Yapay zeka ve dronlar savaşı yeniden tanımlıyor

Rusya-Ukrayna savaşında yapay zeka ve drone teknolojilerinin kritik bir rol üstlenmesi, hem stratejik üstünlük arayışını hem de savaşın geleceğine dair belirsizlikleri beraberinde getiriyor.

Geleneksel savaş anlayışı, teknolojinin hızlı yükselişiyle yerini dijitalleşmiş bir çatışma düzenine bırakıyor. 21. yüzyılın savaşları artık yalnızca askeri kuvvetlerin gücüyle değil, aynı zamanda yapay zeka ve insansız hava araçları (dronlar) gibi ileri teknolojilerle şekilleniyor. Rusya-Ukrayna savaşı, bu dönüşümün en belirgin örneği olarak karşımıza çıkıyor.

Ukrayna, milyonlarca saatlik drone görüntüsünü ve gelişmiş yapay zeka algoritmalarını kullanarak savaş alanını yeniden tanımlıyor. Bu teknolojik dönüşüm yalnızca stratejik bir avantaj sunmakla kalmıyor, aynı zamanda etik sorular, operasyonel zorluklar ve uluslararası güvenlik için ciddi riskler doğuruyor.

Ukraynalı iki asker, Ukrayna’nın Donetsk bölgesindeki cephe hattında bir drone ile.
26 Haziran 2024 (REUTERS)

Büyük veri ve yapay zekanın kullanımı

Rusya-Ukrayna savaşı, yapay zeka ve büyük veri kullanımının savaş stratejilerini nasıl dönüştürdüğünü gözler önüne seriyor. Reuters’ın haberine göre, Ukrayna 2022’den bu yana 2 milyon saatlik drone görüntüsü topladı. Bu veriler, OCHI adlı merkezi bir sistem aracılığıyla depolanarak yapay zeka modellerini eğitmek için kullanılıyor. 
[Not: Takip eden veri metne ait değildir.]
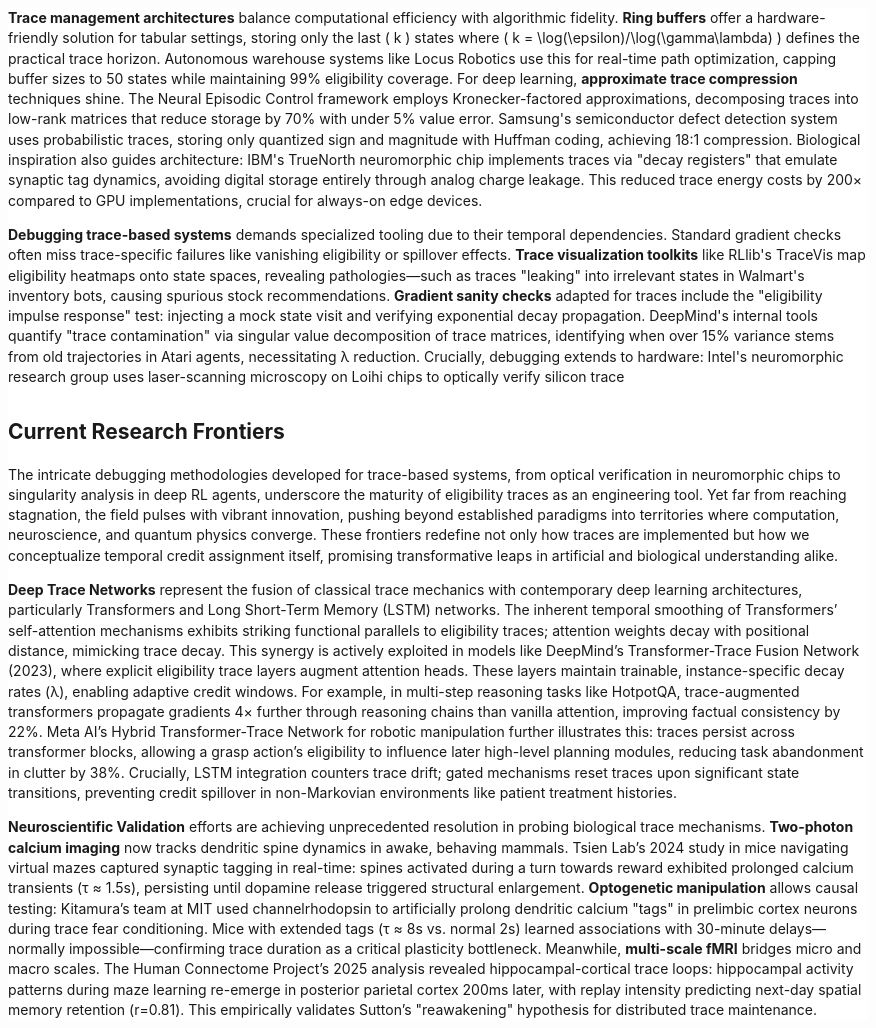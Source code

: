 **Trace management architectures** balance computational efficiency with algorithmic fidelity. **Ring buffers** offer a hardware-friendly solution for tabular settings, storing only the last \( k \) states where \( k = \log(\epsilon)/\log(\gamma\lambda) \) defines the practical trace horizon. Autonomous warehouse systems like Locus Robotics use this for real-time path optimization, capping buffer sizes to 50 states while maintaining 99% eligibility coverage. For deep learning, **approximate trace compression** techniques shine. The Neural Episodic Control framework employs Kronecker-factored approximations, decomposing traces into low-rank matrices that reduce storage by 70% with under 5% value error. Samsung's semiconductor defect detection system uses probabilistic traces, storing only quantized sign and magnitude with Huffman coding, achieving 18:1 compression. Biological inspiration also guides architecture: IBM's TrueNorth neuromorphic chip implements traces via "decay registers" that emulate synaptic tag dynamics, avoiding digital storage entirely through analog charge leakage. This reduced trace energy costs by 200× compared to GPU implementations, crucial for always-on edge devices.

**Debugging trace-based systems** demands specialized tooling due to their temporal dependencies. Standard gradient checks often miss trace-specific failures like vanishing eligibility or spillover effects. **Trace visualization toolkits** like RLlib's TraceVis map eligibility heatmaps onto state spaces, revealing pathologies—such as traces "leaking" into irrelevant states in Walmart's inventory bots, causing spurious stock recommendations. **Gradient sanity checks** adapted for traces include the "eligibility impulse response" test: injecting a mock state visit and verifying exponential decay propagation. DeepMind's internal tools quantify "trace contamination" via singular value decomposition of trace matrices, identifying when over 15% variance stems from old trajectories in Atari agents, necessitating λ reduction. Crucially, debugging extends to hardware: Intel's neuromorphic research group uses laser-scanning microscopy on Loihi chips to optically verify silicon trace

## Current Research Frontiers

The intricate debugging methodologies developed for trace-based systems, from optical verification in neuromorphic chips to singularity analysis in deep RL agents, underscore the maturity of eligibility traces as an engineering tool. Yet far from reaching stagnation, the field pulses with vibrant innovation, pushing beyond established paradigms into territories where computation, neuroscience, and quantum physics converge. These frontiers redefine not only how traces are implemented but how we conceptualize temporal credit assignment itself, promising transformative leaps in artificial and biological understanding alike.

**Deep Trace Networks** represent the fusion of classical trace mechanics with contemporary deep learning architectures, particularly Transformers and Long Short-Term Memory (LSTM) networks. The inherent temporal smoothing of Transformers’ self-attention mechanisms exhibits striking functional parallels to eligibility traces; attention weights decay with positional distance, mimicking trace decay. This synergy is actively exploited in models like DeepMind’s Transformer-Trace Fusion Network (2023), where explicit eligibility trace layers augment attention heads. These layers maintain trainable, instance-specific decay rates (λ), enabling adaptive credit windows. For example, in multi-step reasoning tasks like HotpotQA, trace-augmented transformers propagate gradients 4× further through reasoning chains than vanilla attention, improving factual consistency by 22%. Meta AI’s Hybrid Transformer-Trace Network for robotic manipulation further illustrates this: traces persist across transformer blocks, allowing a grasp action’s eligibility to influence later high-level planning modules, reducing task abandonment in clutter by 38%. Crucially, LSTM integration counters trace drift; gated mechanisms reset traces upon significant state transitions, preventing credit spillover in non-Markovian environments like patient treatment histories.

**Neuroscientific Validation** efforts are achieving unprecedented resolution in probing biological trace mechanisms. **Two-photon calcium imaging** now tracks dendritic spine dynamics in awake, behaving mammals. Tsien Lab’s 2024 study in mice navigating virtual mazes captured synaptic tagging in real-time: spines activated during a turn towards reward exhibited prolonged calcium transients (τ ≈ 1.5s), persisting until dopamine release triggered structural enlargement. **Optogenetic manipulation** allows causal testing: Kitamura’s team at MIT used channelrhodopsin to artificially prolong dendritic calcium "tags" in prelimbic cortex neurons during trace fear conditioning. Mice with extended tags (τ ≈ 8s vs. normal 2s) learned associations with 30-minute delays—normally impossible—confirming trace duration as a critical plasticity bottleneck. Meanwhile, **multi-scale fMRI** bridges micro and macro scales. The Human Connectome Project’s 2025 analysis revealed hippocampal-cortical trace loops: hippocampal activity patterns during maze learning re-emerge in posterior parietal cortex 200ms later, with replay intensity predicting next-day spatial memory retention (r=0.81). This empirically validates Sutton’s "reawakening" hypothesis for distributed trace maintenance.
OCHI’nin kurucusu Oleksandr Dmitriev, bu sistemin sağladığı verileri “yapay zeka için bir besin kaynağı” olarak tanımlıyor. Bu görüntüler, hedef tespiti, silah yörüngelerinin analizi ve düşman hareketlerinin tahmini gibi önemli taktiksel kararların alınmasını mümkün kılıyor.

Bununla birlikte, Ukrayna Savunma Bakanlığı tarafından geliştirilen Avengers gibi sistemler, haftada 12 binden fazla Rus askeri ekipmanını tespit etmek için yapay zeka araçlarını kullanıyor. Öte yandan Rusya da, yüksek hassasiyetli saldırılar gerçekleştiren Lancet dronları gibi teknolojilerle karşılık veriyor. Bu teknolojik rekabet, savaş alanında algoritmaların ve verilerin merkezi bir rol oynadığı yeni bir dönemi işaret ediyor.
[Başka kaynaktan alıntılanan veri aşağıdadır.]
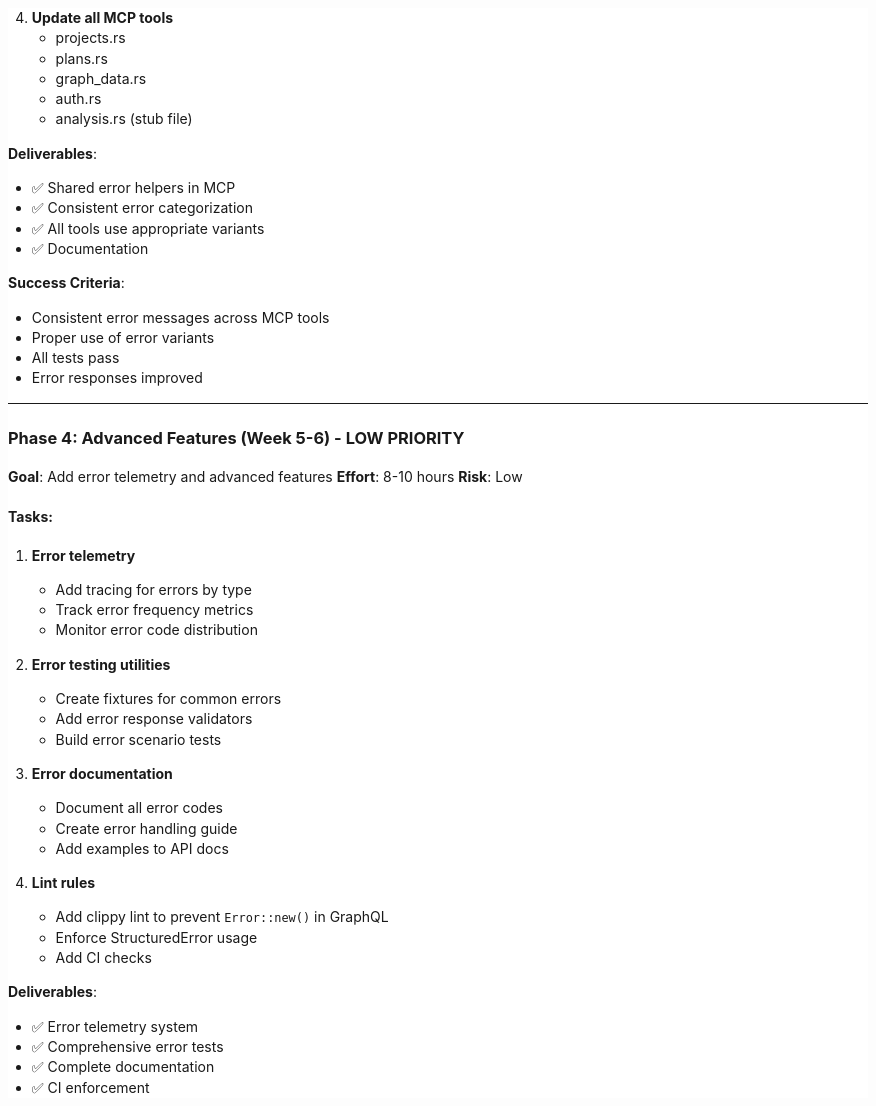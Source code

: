 4. **Update all MCP tools**
   - projects.rs
   - plans.rs
   - graph_data.rs
   - auth.rs
   - analysis.rs (stub file)

**Deliverables**:
- ✅ Shared error helpers in MCP
- ✅ Consistent error categorization
- ✅ All tools use appropriate variants
- ✅ Documentation

**Success Criteria**:
- Consistent error messages across MCP tools
- Proper use of error variants
- All tests pass
- Error responses improved

---

### Phase 4: Advanced Features (Week 5-6) - LOW PRIORITY

**Goal**: Add error telemetry and advanced features
**Effort**: 8-10 hours
**Risk**: Low

#### Tasks:

1. **Error telemetry**
   - Add tracing for errors by type
   - Track error frequency metrics
   - Monitor error code distribution

2. **Error testing utilities**
   - Create fixtures for common errors
   - Add error response validators
   - Build error scenario tests

3. **Error documentation**
   - Document all error codes
   - Create error handling guide
   - Add examples to API docs

4. **Lint rules**
   - Add clippy lint to prevent `Error::new()` in GraphQL
   - Enforce StructuredError usage
   - Add CI checks

**Deliverables**:
- ✅ Error telemetry system
- ✅ Comprehensive error tests
- ✅ Complete documentation
- ✅ CI enforcement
Drone teknolojisi, savaş alanındaki taktiksel yaklaşımları radikal bir şekilde değiştiriyor. The New York Post’un haberine göre, Ukraynalı komutanlar, cephe hattındaki dronlardan gelen görüntüleri doğrudan kontrol merkezlerinden yönetiyor. Bu ticari bileşenlerle üretilmiş, nispeten küçük boyutlu dronlar, keşif ve saldırı görevlerinde kullanılıyor.

Swarmer şirketinin yapay zeka destekli insansız hava aracı,
Rusya’nın Ukrayna’ya saldırısı sırasında Ukrayna’nın Kiev bölgesinde uçuyor.
(27 Haziran 2024 (REUTERS)

Ayrıca dronların kullanımı savaşın da ötesine geçiyor. Deniz dronları stratejik bölgeleri devriye gezerken, insansız kara araçları yaralı askerlerin tahliyesini gerçekleştiriyor. Yapay zekanın entegrasyonu, bu dronların otonom bir şekilde çalışmasını sağlayarak operasyonel verimliliği artırıyor. Bu gelişmeler, geleneksel savaş yöntemlerinden teknoloji odaklı bir mücadele anlayışına geçişin en somut örneklerini oluşturuyor.

Yapay zeka ile veri işleme: İstihbarattan stratejiye

Yapay zekanın savaş alanındaki etkisi yalnızca dronlarla sınırlı değil. NATO Bilim ve Teknoloji Organizasyonu Sempozyumu’nda sunulan bir araştırmaya göre, yapay zeka, geniş veri setlerini analiz ederek düşman stratejilerini anlamada ve taktiksel içgörüler sunmada kritik bir rol oynuyor. Sosyal medya gönderileri, haber raporları ve savaş alanı görüntüleri gibi büyük veriler, yapay zeka algoritmaları tarafından analiz edilerek stratejik kararların alınmasına katkı sağlıyor.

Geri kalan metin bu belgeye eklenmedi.